### What is expected
Return only those lines of the material that contain "enumerate".
= = = = = = =
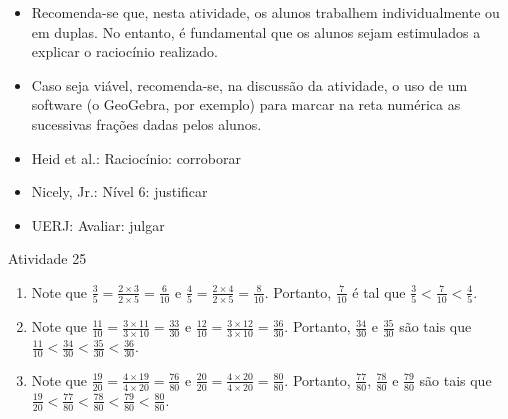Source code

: 
\begin{itemize} %
    \item       Recomenda-se que, nesta atividade, os alunos trabalhem
individualmente ou em duplas. No entanto, é fundamental que os alunos sejam
estimulados a explicar o raciocínio realizado.
    \item       Caso seja viável, recomenda-se, na discussão da atividade, o uso
de um software (o GeoGebra, por exemplo) para marcar na reta numérica as
sucessivas frações dadas pelos alunos.
\end{itemize} %


   \vspace{.1cm}

 \vspace{.1cm}

\begin{itemize} %
    \item       Heid et al.: Raciocínio: corroborar
    \item       Nicely, Jr.: Nível 6: justificar
    \item       UERJ: Avaliar: julgar
\end{itemize} %

\begin{resposta*}{Atividade 25}
\begin{enumerate} [\quad a)] %
    \item       Note que       $\frac{3}{5} = \frac{2 \times 3}{2 \times 5} =
\frac{6}{10}$       e       $\frac{4}{5} = \frac{2 \times 4}{2 \times 5} =
\frac{8}{10}$. Portanto,       $\frac{7}{10}$       é tal que       $\frac{3}{5}
< \frac{7}{10} < \frac{4}{5}$.
    \item       Note que       $\frac{11}{10} = \frac{3 \times 11}{3 \times 10}
= \frac{33}{30}$       e       $\frac{12}{10} = \frac{3 \times 12}{3 \times 10}
= \frac{36}{30}$. Portanto,       $\frac{34}{30}$       e       $\frac{35}{30}$
     são tais que       $\frac{11}{10} < \frac{34}{30} < \frac{35}{30} <
\frac{36}{30}$.
    \item       Note que       $\frac{19}{20} = \frac{4 \times 19}{4 \times 20}
= \frac{76}{80}$       e       $\frac{20}{20} = \frac{4 \times 20}{4 \times 20}
= \frac{80}{80}$. Portanto,       $\frac{77}{80}$,       $\frac{78}{80}$       e
      $\frac{79}{80}$       são tais que       $\frac{19}{20} < \frac{77}{80} <
\frac{78}{80} < \frac{79}{80} < \frac{80}{80}$.
\end{enumerate} %

\end{resposta*}
\Bg
\Bg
= = = = = = =
### Answer to the exercise
\begin{enumerate} [\quad a)] %
\end{enumerate} %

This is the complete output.